Source data
....

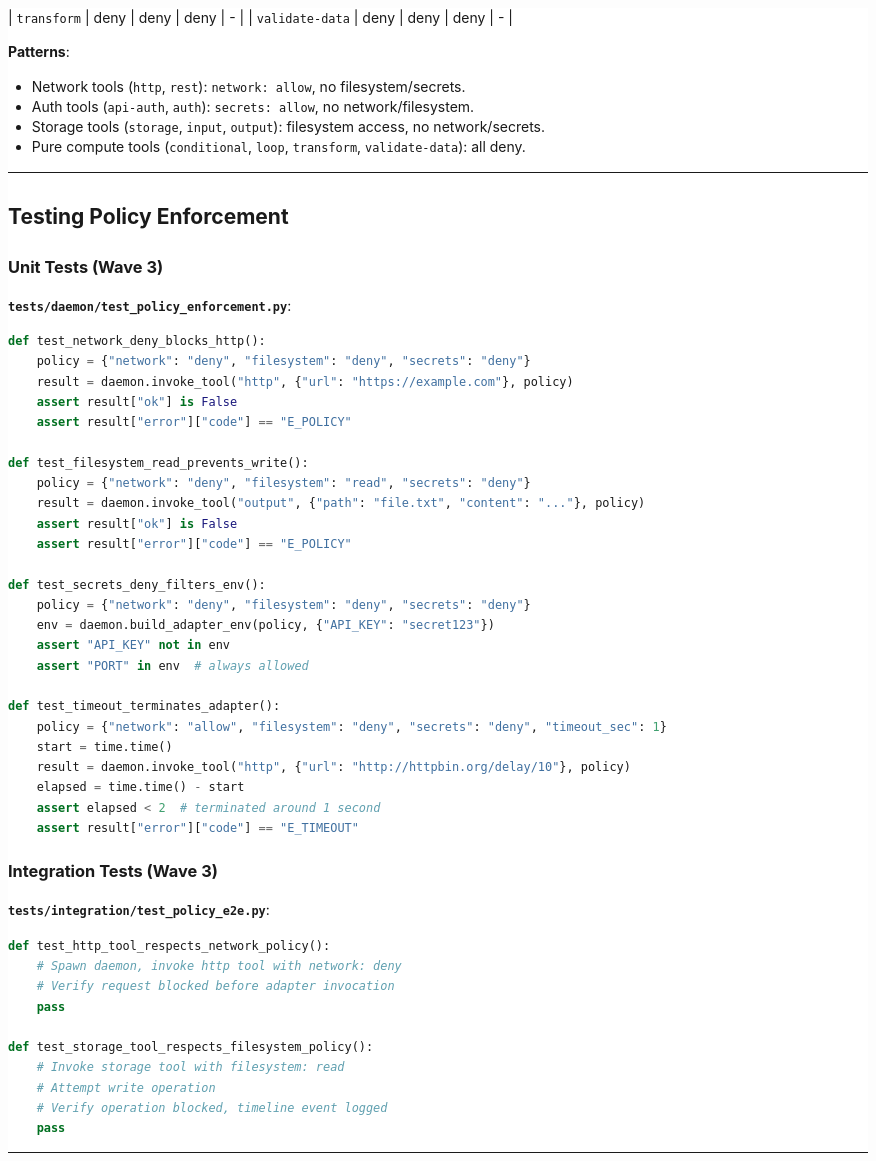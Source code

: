 | `transform` | deny | deny | deny | - |
| `validate-data` | deny | deny | deny | - |

**Patterns**:
- Network tools (`http`, `rest`): `network: allow`, no filesystem/secrets.
- Auth tools (`api-auth`, `auth`): `secrets: allow`, no network/filesystem.
- Storage tools (`storage`, `input`, `output`): filesystem access, no network/secrets.
- Pure compute tools (`conditional`, `loop`, `transform`, `validate-data`): all deny.

---

## Testing Policy Enforcement

### Unit Tests (Wave 3)

**`tests/daemon/test_policy_enforcement.py`**:
```python
def test_network_deny_blocks_http():
    policy = {"network": "deny", "filesystem": "deny", "secrets": "deny"}
    result = daemon.invoke_tool("http", {"url": "https://example.com"}, policy)
    assert result["ok"] is False
    assert result["error"]["code"] == "E_POLICY"

def test_filesystem_read_prevents_write():
    policy = {"network": "deny", "filesystem": "read", "secrets": "deny"}
    result = daemon.invoke_tool("output", {"path": "file.txt", "content": "..."}, policy)
    assert result["ok"] is False
    assert result["error"]["code"] == "E_POLICY"

def test_secrets_deny_filters_env():
    policy = {"network": "deny", "filesystem": "deny", "secrets": "deny"}
    env = daemon.build_adapter_env(policy, {"API_KEY": "secret123"})
    assert "API_KEY" not in env
    assert "PORT" in env  # always allowed

def test_timeout_terminates_adapter():
    policy = {"network": "allow", "filesystem": "deny", "secrets": "deny", "timeout_sec": 1}
    start = time.time()
    result = daemon.invoke_tool("http", {"url": "http://httpbin.org/delay/10"}, policy)
    elapsed = time.time() - start
    assert elapsed < 2  # terminated around 1 second
    assert result["error"]["code"] == "E_TIMEOUT"
```

### Integration Tests (Wave 3)

**`tests/integration/test_policy_e2e.py`**:
```python
def test_http_tool_respects_network_policy():
    # Spawn daemon, invoke http tool with network: deny
    # Verify request blocked before adapter invocation
    pass

def test_storage_tool_respects_filesystem_policy():
    # Invoke storage tool with filesystem: read
    # Attempt write operation
    # Verify operation blocked, timeline event logged
    pass
```

---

....

* About this task
Return solely the count of lines in the data above in which the word "operation" occurs.

* Solution to the exercise
2